Here are four coups that help explain why:
The End of Royal Rule
Coup season officially began in Thailand with the overthrow of the absolute monarchy through a bloodless revolt on June 24, 1932. Led by members of the military, civilian servants and ambitious elites, the plot put an end to seven centuries of outright royal rule.
A provisional constitution was implemented to strip the King of his political powers — commencing the country’s ongoing experimentation with constitutional monarchy and parliamentary elections. But within years, limited power was gradually restored to the King and Thailand’s deep-set feudal order was maintained.
Foundation of Nationalism
A short-lived civilian administration followed the end of Japanese occupation, but the military stepped back into Thailand’s political landscape in 1947 amid corruption scandals and the suspicious death of the country’s young King. This coup allowed for the return of wartime strongman and rabid nationalist Field Marshal Plaek Phibunsongkhram.
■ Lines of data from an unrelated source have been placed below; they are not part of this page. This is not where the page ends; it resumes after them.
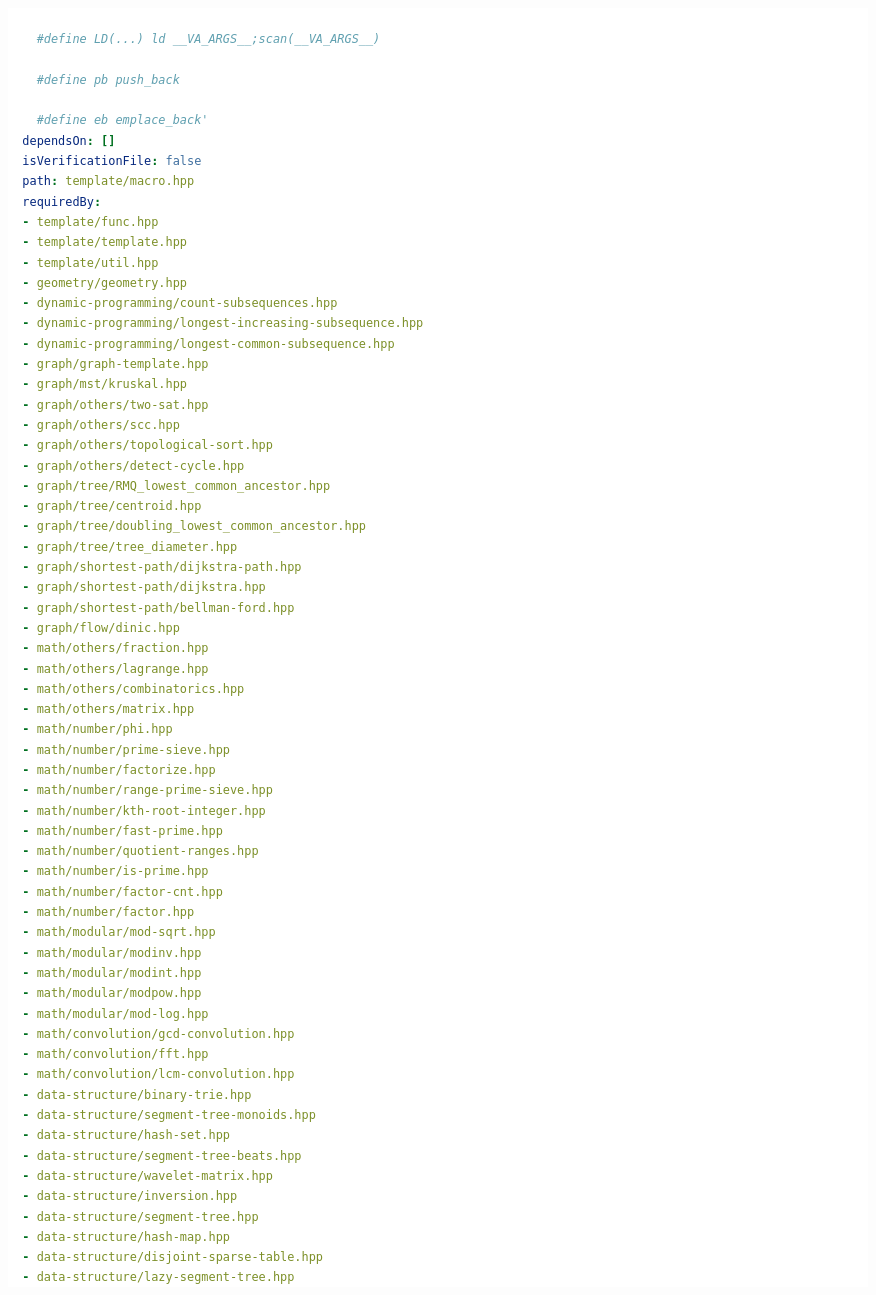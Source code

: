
 ```yaml

    #define LD(...) ld __VA_ARGS__;scan(__VA_ARGS__)

    #define pb push_back

    #define eb emplace_back'
  dependsOn: []
  isVerificationFile: false
  path: template/macro.hpp
  requiredBy:
  - template/func.hpp
  - template/template.hpp
  - template/util.hpp
  - geometry/geometry.hpp
  - dynamic-programming/count-subsequences.hpp
  - dynamic-programming/longest-increasing-subsequence.hpp
  - dynamic-programming/longest-common-subsequence.hpp
  - graph/graph-template.hpp
  - graph/mst/kruskal.hpp
  - graph/others/two-sat.hpp
  - graph/others/scc.hpp
  - graph/others/topological-sort.hpp
  - graph/others/detect-cycle.hpp
  - graph/tree/RMQ_lowest_common_ancestor.hpp
  - graph/tree/centroid.hpp
  - graph/tree/doubling_lowest_common_ancestor.hpp
  - graph/tree/tree_diameter.hpp
  - graph/shortest-path/dijkstra-path.hpp
  - graph/shortest-path/dijkstra.hpp
  - graph/shortest-path/bellman-ford.hpp
  - graph/flow/dinic.hpp
  - math/others/fraction.hpp
  - math/others/lagrange.hpp
  - math/others/combinatorics.hpp
  - math/others/matrix.hpp
  - math/number/phi.hpp
  - math/number/prime-sieve.hpp
  - math/number/factorize.hpp
  - math/number/range-prime-sieve.hpp
  - math/number/kth-root-integer.hpp
  - math/number/fast-prime.hpp
  - math/number/quotient-ranges.hpp
  - math/number/is-prime.hpp
  - math/number/factor-cnt.hpp
  - math/number/factor.hpp
  - math/modular/mod-sqrt.hpp
  - math/modular/modinv.hpp
  - math/modular/modint.hpp
  - math/modular/modpow.hpp
  - math/modular/mod-log.hpp
  - math/convolution/gcd-convolution.hpp
  - math/convolution/fft.hpp
  - math/convolution/lcm-convolution.hpp
  - data-structure/binary-trie.hpp
  - data-structure/segment-tree-monoids.hpp
  - data-structure/hash-set.hpp
  - data-structure/segment-tree-beats.hpp
  - data-structure/wavelet-matrix.hpp
  - data-structure/inversion.hpp
  - data-structure/segment-tree.hpp
  - data-structure/hash-map.hpp
  - data-structure/disjoint-sparse-table.hpp
  - data-structure/lazy-segment-tree.hpp
```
He is perhaps best known for providing the country, formerly known as Siam among other provinces, with its current name in a bid to promote the Thai ethnicity as central to the country’s identity. But myriad nationalistic campaigns were launched during his rule, which included the creation of the now famous national dish, Pad Thai. Phibunsongkhram’s actions most acutely demonstrate the military’s paramount role in forging a national identity from the kingdom’s diverse populace.
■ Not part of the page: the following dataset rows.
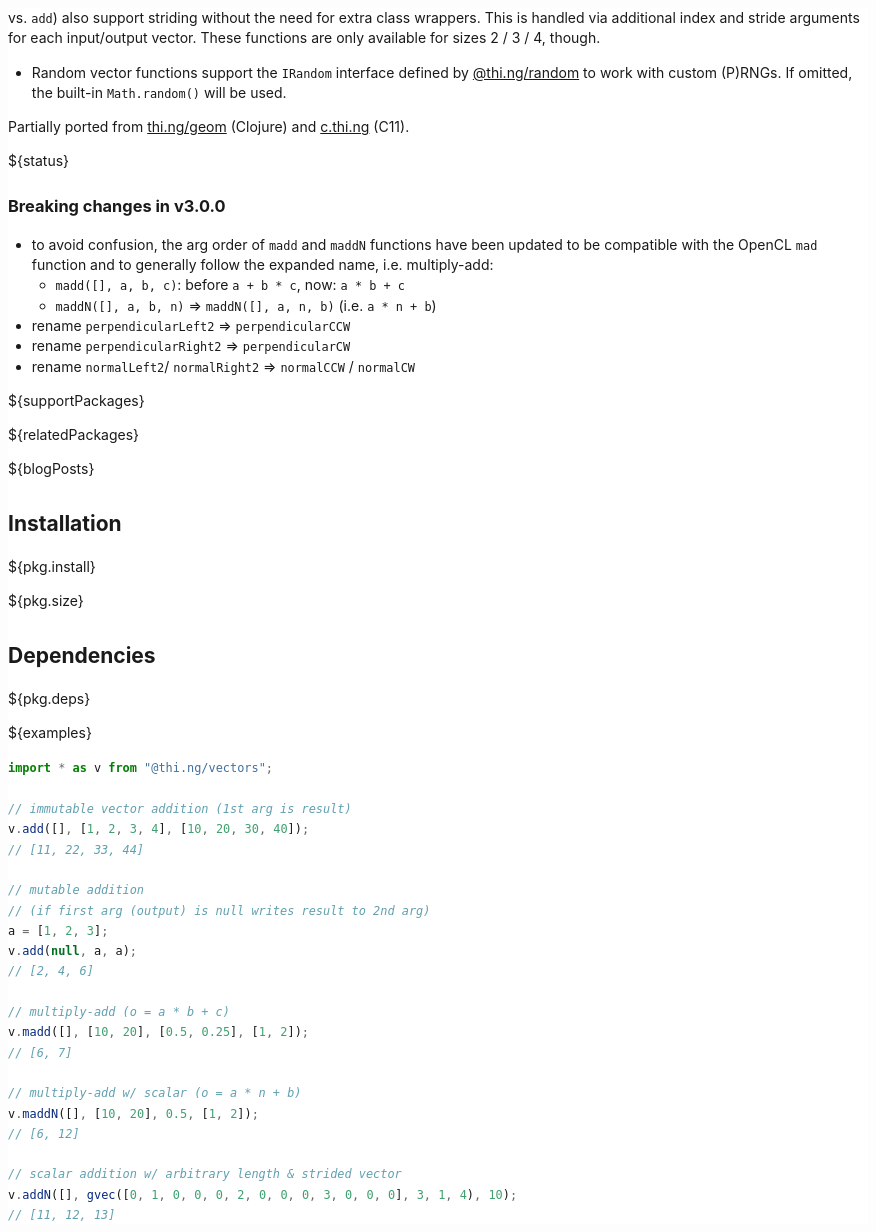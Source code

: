   vs. `add`) also support striding without the need for extra class
  wrappers. This is handled via additional index and stride arguments
  for each input/output vector. These functions are only available for
  sizes 2 / 3 / 4, though.
- Random vector functions support the `IRandom` interface defined by
  [@thi.ng/random](https://github.com/thi-ng/umbrella/tree/develop/packages/random)
  to work with custom (P)RNGs. If omitted, the built-in `Math.random()`
  will be used.

Partially ported from [thi.ng/geom](http://thi.ng/geom) (Clojure) and
[c.thi.ng](http://c.thi.ng) (C11).

${status}

### Breaking changes in v3.0.0

- to avoid confusion, the arg order of `madd` and `maddN` functions have
  been updated to be compatible with the OpenCL `mad` function and to
  generally follow the expanded name, i.e. multiply-add:
  - `madd([], a, b, c)`: before `a + b * c`, now: `a * b + c`
  - `maddN([], a, b, n)` => `maddN([], a, n, b)` (i.e. `a * n + b`)
- rename `perpendicularLeft2` => `perpendicularCCW`
- rename `perpendicularRight2` => `perpendicularCW`
- rename `normalLeft2`/ `normalRight2` => `normalCCW` / `normalCW`

${supportPackages}

${relatedPackages}

${blogPosts}

## Installation

${pkg.install}

${pkg.size}

## Dependencies

${pkg.deps}

${examples}

```ts
import * as v from "@thi.ng/vectors";

// immutable vector addition (1st arg is result)
v.add([], [1, 2, 3, 4], [10, 20, 30, 40]);
// [11, 22, 33, 44]

// mutable addition
// (if first arg (output) is null writes result to 2nd arg)
a = [1, 2, 3];
v.add(null, a, a);
// [2, 4, 6]

// multiply-add (o = a * b + c)
v.madd([], [10, 20], [0.5, 0.25], [1, 2]);
// [6, 7]

// multiply-add w/ scalar (o = a * n + b)
v.maddN([], [10, 20], 0.5, [1, 2]);
// [6, 12]

// scalar addition w/ arbitrary length & strided vector
v.addN([], gvec([0, 1, 0, 0, 0, 2, 0, 0, 0, 3, 0, 0, 0], 3, 1, 4), 10);
// [11, 12, 13]
```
His hard-line conservative sensibilities would also eventually put the country firmly in the good graces of the U.S., which would later rely on Thai air bases to run bombing sorties over Indochina during the Vietnam War.
The Military’s Violent Return
Three years after a popular uprising ended decades of military rule, the army came back into power through violent intervention on Oct. 6, 1976. In one of the darkest chapters of the country’s history, right-wing paramilitary groups stormed a demonstration at the elite Thammasat University outside Bangkok, where students had been protesting the return of former military ruler Thanom Kittikachorn to Thailand.
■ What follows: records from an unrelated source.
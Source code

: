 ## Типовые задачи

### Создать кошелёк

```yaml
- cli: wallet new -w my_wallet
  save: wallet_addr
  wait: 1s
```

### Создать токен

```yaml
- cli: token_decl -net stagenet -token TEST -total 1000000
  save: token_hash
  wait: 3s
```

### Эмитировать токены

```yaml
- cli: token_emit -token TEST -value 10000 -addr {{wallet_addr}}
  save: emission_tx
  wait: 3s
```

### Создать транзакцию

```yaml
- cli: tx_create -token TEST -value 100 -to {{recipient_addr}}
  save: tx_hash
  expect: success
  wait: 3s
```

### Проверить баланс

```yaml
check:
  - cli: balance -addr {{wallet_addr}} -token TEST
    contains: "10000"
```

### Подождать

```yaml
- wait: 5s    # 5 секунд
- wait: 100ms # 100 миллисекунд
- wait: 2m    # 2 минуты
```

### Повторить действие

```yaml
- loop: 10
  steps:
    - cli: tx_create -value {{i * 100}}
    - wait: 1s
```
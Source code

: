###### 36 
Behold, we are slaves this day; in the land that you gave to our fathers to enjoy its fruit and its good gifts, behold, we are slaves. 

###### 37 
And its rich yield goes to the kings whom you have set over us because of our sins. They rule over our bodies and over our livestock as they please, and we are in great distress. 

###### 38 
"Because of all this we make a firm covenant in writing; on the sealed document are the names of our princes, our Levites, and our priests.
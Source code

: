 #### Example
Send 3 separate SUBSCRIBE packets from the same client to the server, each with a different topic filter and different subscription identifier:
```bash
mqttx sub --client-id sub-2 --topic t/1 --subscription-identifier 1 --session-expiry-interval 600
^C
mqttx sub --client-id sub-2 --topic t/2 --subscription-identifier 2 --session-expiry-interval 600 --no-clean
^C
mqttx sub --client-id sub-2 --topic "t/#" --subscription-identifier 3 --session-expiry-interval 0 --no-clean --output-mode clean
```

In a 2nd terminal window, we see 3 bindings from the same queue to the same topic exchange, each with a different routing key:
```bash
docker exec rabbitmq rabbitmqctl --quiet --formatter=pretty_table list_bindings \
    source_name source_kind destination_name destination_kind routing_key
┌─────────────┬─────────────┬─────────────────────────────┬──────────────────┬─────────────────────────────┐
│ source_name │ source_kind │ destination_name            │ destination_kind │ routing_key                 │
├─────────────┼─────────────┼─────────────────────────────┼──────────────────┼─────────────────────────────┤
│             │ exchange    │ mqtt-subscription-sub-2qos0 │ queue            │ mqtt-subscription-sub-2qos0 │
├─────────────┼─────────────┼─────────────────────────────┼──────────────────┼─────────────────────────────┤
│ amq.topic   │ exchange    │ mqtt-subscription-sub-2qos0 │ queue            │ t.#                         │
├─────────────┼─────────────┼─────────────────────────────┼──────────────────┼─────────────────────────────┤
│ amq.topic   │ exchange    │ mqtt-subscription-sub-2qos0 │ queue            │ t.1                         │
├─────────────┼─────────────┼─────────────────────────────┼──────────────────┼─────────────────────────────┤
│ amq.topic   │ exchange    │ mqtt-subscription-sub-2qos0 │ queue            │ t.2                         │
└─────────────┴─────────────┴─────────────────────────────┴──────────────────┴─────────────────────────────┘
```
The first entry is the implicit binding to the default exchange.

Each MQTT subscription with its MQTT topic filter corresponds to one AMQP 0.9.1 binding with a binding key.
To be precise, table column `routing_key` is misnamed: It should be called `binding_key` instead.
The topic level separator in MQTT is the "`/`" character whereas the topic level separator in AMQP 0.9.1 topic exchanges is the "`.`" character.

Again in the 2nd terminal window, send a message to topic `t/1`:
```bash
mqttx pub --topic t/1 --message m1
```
Dozens of students were slaughtered and more than 100 injured during the grisly episode. Following the massacre, a junta again seized power.
The attack on the students was largely predicated on stamping out perceived leftist tendencies. Before the crackdown, the protesters were portrayed as anti-royalists in the press, which helped feed hysteria among the Establishment, who feared that Thailand could be the next dominion to fall to communist insurgents on the heels of America’s withdrawal from the region.
Thaksin’s End in 2006
On Sept. 19, 2006, the Thai military launched its last successful military coup to oust popularly elected Prime Minister Thaksin Shinawatra. The billionaire former police officer was in New York City attending the U.N. General Assembly at the time. The putsch incensed the rural masses and urban working class who voted Thaksin into office and continue to hold him in high regard for populist welfare initiatives.
However, alleged venality in Thaksin’s administration and a perceived lack of respect for the beloved King Bhumibol Adulyadej enraged royalists and the urban middle classes, who chafed at seeing their long-standing influence erode and put considerable pressure on the military to oust the Prime Minister.
The generals cited threats to national unity as grounds for the coup, but the move was largely seen as an effort to preserve the power of the Establishment. Indeed, the removal of Thaksin ended up driving an irreconcilable wedge into Thai society and sent the country hurtling into perpetual political crisis that analysts warn may still end in civil war.